I attended Gulbengian primary school. I was about to finish my primary school when the Islamic revolution took place and I had to change my school. So I spent the next two years in Arax secondary school. There I met one of my best friends who taught me the meaning of friendship with all of its aspects. At the same time I was attending an Armenian art club. I had an instructor there who used to teach us art. But what she taught me was beyond that. She was a very strict person in her profession and at the same time she was able to give love. She taught me “ to see “ everything around me and not just “ look “ at things. She let me experience the sensation of being rejected. I learned that asking for apology should not sound that difficult to a person. Her influence on me was so great that I would`ve been a different person, had I not met her.
During mid 80`s it was time for me to experience sorrow. Both my best friend and my instructor left Iran for good. My other friend died of a car accident and I was left alone.
I used to be a good student through the school years. But these events coincided with my final exams of the last year in high school.
Though I passed but my marks were not satisfactory at all and as a result I didn`t pass the entrance exam of the university. Then it was late in that summer when one of our neighbors suggested me to apply for a job in the kindergarten, where she used to work as a teacher.

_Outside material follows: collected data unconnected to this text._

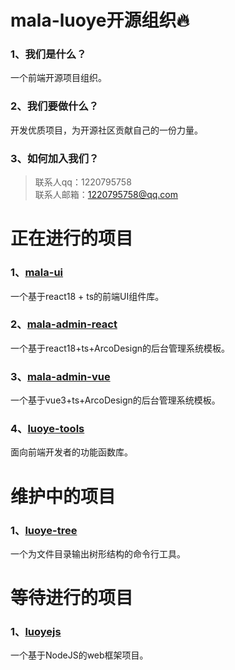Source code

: # mala-luoye开源组织🔥

### 1、我们是什么？

一个前端开源项目组织。

### 2、我们要做什么？

开发优质项目，为开源社区贡献自己的一份力量。

### 3、如何加入我们？

> 联系人qq：1220795758  
联系人邮箱：1220795758@qq.com


# 正在进行的项目

### 1、[mala-ui](https://github.com/mala-luoye/mala-ui)

一个基于react18 + ts的前端UI组件库。

### 2、[mala-admin-react](https://github.com/mala-luoye/mala-admin-react)

一个基于react18+ts+ArcoDesign的后台管理系统模板。

### 3、[mala-admin-vue](https://github.com/mala-luoye/mala-admin-vue)

一个基于vue3+ts+ArcoDesign的后台管理系统模板。

### 4、[luoye-tools](https://github.com/mala-luoye/luoye-tools)

面向前端开发者的功能函数库。


# 维护中的项目

### 1、[luoye-tree](https://github.com/mala-luoye/luoye-tree)

一个为文件目录输出树形结构的命令行工具。


# 等待进行的项目

### 1、[luoyejs](https://github.com/mala-luoye/luoyejs)

一个基于NodeJS的web框架项目。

The offer sounded quite interesting. So I applied and got the job. At the same time one of my friends told me that she had an extra registration form for the Iran Language Institute. I took the opportunity and continued learning English at the ILI.
This was somehow a turning point for me. I had lost many valuable things but these two new fields were great motivation for me to continue life! Children were giving me energy to flourish my instinctive love toward language.

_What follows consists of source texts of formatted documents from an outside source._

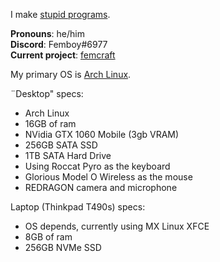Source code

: I make [stupid programs](https://github.com/greysoh/random-projects).  
  
**Pronouns**: he/him  
**Discord**: Femboy#6977  
**Current project**: [femcraft](https://github.com/greysoh/femcraft)

My primary OS is [Arch Linux](https://archlinux.org).  
  
¨Desktop" specs:
* Arch Linux
* 16GB of ram
* NVidia GTX 1060 Mobile (3gb VRAM)
* 256GB SATA SSD
* 1TB SATA Hard Drive
* Using Roccat Pyro as the keyboard
* Glorious Model O Wireless as the mouse
* REDRAGON camera and microphone  
  
Laptop (Thinkpad T490s) specs:
* OS depends, currently using MX Linux XFCE
* 8GB of ram 
* 256GB NVMe SSD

At that time only those students who had studied social science in high school could choose language as a major in the university. Despite my father`s great encouragement for attending university I believed that my purpose was learning language and that was what I was getting at the ILI. Therefore I was not feeling the need to have a higher degree.

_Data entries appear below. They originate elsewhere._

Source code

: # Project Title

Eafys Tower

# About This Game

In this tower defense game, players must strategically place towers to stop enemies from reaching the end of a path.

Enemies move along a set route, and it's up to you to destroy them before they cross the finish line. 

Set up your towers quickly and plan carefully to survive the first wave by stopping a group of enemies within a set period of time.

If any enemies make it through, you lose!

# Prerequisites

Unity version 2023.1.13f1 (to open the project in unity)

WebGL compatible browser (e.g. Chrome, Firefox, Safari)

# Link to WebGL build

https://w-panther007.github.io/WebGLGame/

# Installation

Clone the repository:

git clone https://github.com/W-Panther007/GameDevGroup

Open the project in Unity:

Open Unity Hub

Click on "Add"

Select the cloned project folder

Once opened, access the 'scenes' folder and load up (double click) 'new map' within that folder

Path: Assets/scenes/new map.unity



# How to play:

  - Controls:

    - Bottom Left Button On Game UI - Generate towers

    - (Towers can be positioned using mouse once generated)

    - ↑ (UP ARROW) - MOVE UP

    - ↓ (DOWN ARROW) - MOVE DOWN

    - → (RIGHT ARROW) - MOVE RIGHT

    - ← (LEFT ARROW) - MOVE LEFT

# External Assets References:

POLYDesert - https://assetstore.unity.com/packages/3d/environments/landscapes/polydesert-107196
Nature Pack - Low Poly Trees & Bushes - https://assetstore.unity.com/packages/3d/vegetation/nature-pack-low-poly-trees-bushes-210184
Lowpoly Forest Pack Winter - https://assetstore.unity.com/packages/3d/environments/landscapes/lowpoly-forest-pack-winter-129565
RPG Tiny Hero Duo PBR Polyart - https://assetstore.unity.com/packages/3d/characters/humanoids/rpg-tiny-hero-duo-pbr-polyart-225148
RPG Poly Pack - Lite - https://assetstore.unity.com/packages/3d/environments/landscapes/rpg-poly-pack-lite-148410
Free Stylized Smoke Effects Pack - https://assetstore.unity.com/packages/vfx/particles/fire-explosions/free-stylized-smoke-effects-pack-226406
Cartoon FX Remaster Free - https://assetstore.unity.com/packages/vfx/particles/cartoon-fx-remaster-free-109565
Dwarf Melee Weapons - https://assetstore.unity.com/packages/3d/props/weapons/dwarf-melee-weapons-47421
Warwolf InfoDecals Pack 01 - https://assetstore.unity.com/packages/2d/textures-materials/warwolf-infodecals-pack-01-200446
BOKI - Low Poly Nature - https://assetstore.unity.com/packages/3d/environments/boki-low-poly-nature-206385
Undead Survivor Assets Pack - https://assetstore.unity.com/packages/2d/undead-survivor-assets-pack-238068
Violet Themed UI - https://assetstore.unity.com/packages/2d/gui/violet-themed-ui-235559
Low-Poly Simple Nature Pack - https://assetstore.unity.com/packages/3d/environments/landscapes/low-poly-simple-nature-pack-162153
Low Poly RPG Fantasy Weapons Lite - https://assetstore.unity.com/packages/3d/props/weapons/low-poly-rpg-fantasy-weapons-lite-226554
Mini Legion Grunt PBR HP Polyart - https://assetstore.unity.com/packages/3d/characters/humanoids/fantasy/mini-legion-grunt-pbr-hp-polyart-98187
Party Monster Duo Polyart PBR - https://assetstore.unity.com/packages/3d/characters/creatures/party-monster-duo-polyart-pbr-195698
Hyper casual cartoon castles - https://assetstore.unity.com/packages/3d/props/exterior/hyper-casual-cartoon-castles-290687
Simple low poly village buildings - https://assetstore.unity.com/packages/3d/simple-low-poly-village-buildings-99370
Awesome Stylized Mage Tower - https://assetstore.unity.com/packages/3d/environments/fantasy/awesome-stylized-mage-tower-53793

In 1991 I married. And at the same time one of the teachers at the ILI, who knew I was teaching in a kindergarten, and to whom I owe a lot, offered me to take part in the T.T.C of the ILI Young Adults department. This was a newly established department in the ILI at that time and they were in need of people with a satisfactory knowledge of English and interest in children and young adults.
The suggestion was quite fascinating and it would be an honor for me if I managed to pass the exam. The problem was that I was not sure I was capable enough to become an English teacher. My teacher encouraged me a lot . She reminded me of my teacher like attitude and pushed me to take part in the course.
Well, I took part in the exam and I made it! Becoming an English teacher was very challenging and made me continue my studies. Therefore I took part in F.C.E classes and got my First certificate from Cambridge University. I took part in C.P.E classes as well but didn`t continue because the classes weren`t held anymore.
A new phase of life began in 2000 when my daughter was born. Becoming a mother was so pleasant and I had to change my life style to some extent.
Throughout my life my father acted as a reminder and he kept on reminding me of not attending the university. And finally in 2006 I took part in the entrance exam and just at the time when my little daughter became a first grader in the elementary school, her mother became a first grader at the university. Now we are both studying.
You know… once I saw on a bulletin board “ This life is a test. It`s only a test. Had it been an actual life you would have received further instructions on where to go and what to do! ” Now I am curious to see what grade I can get at the end of this test.